The Centers for Medicare & Medicaid Services (CMS) recently issued the CY 2022 Hospital Outpatient Prospective Payment System (OPPS) and Ambulatory Surgical Center (ASC) Payment System Final Rule, which finalized Medicare payment rates for hospital outpatient and ASC services. In addition to updating the payment rates, the 2022 Final Rule includes updates to the Inpatient Only and ASC code list, as well as policies aimed at addressing the healthy equity gap, fighting the COVID-19 Public Health Emergency (PHE), encouraging transparency in the health system, and promoting safe, effective, and patient-centered care. The provisions of the final rule take effect January 1, 2022.

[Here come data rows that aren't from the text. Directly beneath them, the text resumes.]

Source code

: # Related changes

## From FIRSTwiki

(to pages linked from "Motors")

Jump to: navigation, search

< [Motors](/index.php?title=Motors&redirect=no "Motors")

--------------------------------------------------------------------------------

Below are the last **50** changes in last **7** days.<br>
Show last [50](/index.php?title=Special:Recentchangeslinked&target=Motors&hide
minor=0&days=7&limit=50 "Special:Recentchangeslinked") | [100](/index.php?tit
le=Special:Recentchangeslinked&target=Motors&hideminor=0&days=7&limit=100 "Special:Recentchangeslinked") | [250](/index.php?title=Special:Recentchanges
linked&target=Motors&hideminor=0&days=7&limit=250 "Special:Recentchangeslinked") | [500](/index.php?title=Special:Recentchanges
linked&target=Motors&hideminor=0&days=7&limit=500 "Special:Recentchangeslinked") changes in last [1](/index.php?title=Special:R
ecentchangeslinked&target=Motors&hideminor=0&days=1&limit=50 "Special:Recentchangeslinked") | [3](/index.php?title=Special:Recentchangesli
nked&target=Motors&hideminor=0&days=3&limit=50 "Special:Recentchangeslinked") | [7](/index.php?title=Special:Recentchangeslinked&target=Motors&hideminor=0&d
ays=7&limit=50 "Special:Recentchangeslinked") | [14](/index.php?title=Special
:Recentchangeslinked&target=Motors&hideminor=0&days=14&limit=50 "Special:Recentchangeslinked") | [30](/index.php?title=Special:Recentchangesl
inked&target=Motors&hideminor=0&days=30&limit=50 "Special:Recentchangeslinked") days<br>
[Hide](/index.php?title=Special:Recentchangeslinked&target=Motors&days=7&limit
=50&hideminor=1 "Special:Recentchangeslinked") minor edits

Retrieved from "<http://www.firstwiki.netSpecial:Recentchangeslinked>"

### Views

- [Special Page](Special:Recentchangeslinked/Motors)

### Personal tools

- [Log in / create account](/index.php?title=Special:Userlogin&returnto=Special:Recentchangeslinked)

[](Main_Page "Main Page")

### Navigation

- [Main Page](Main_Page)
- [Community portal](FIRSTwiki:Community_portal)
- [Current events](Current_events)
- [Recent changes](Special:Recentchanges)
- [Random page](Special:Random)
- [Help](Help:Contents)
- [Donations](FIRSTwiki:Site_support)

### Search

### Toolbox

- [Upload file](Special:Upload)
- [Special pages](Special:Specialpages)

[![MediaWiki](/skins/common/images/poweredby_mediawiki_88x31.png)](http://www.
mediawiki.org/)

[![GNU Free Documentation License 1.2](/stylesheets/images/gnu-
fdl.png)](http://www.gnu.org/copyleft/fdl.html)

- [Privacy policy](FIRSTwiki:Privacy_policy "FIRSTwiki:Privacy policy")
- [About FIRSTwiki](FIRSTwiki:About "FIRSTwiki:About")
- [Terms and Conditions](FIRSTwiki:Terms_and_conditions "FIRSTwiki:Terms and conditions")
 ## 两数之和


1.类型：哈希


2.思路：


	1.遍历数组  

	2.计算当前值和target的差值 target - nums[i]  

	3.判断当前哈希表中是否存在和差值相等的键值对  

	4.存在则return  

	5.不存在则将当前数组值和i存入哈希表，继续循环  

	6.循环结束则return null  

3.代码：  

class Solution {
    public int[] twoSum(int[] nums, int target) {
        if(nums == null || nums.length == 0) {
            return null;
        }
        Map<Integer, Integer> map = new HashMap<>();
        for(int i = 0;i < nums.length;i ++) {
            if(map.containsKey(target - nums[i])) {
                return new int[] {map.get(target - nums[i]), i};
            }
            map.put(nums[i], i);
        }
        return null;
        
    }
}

When setting the OPPS and ASC rates, CMS typically uses recent available claims data so that the payment rates can accurately reflect estimates of the costs associated with furnishing outpatient services. The recent claims data CMS uses usually reflects the two years prior to the calendar year that is the subject of rulemaking. However, due to the unprecedented impact of COVID-19 PHE-related factors on CY 2020 claims data, CMS has concluded that CY 2019 data is the most recent complete calendar year of data that will generally provide a better approximation of expected costs for CY 2022 hospital outpatient services for rate-setting purposes. As a result, CMS is generally using CY 2019 claims data to set the CY 2022 OPPS and ASC payment system rates.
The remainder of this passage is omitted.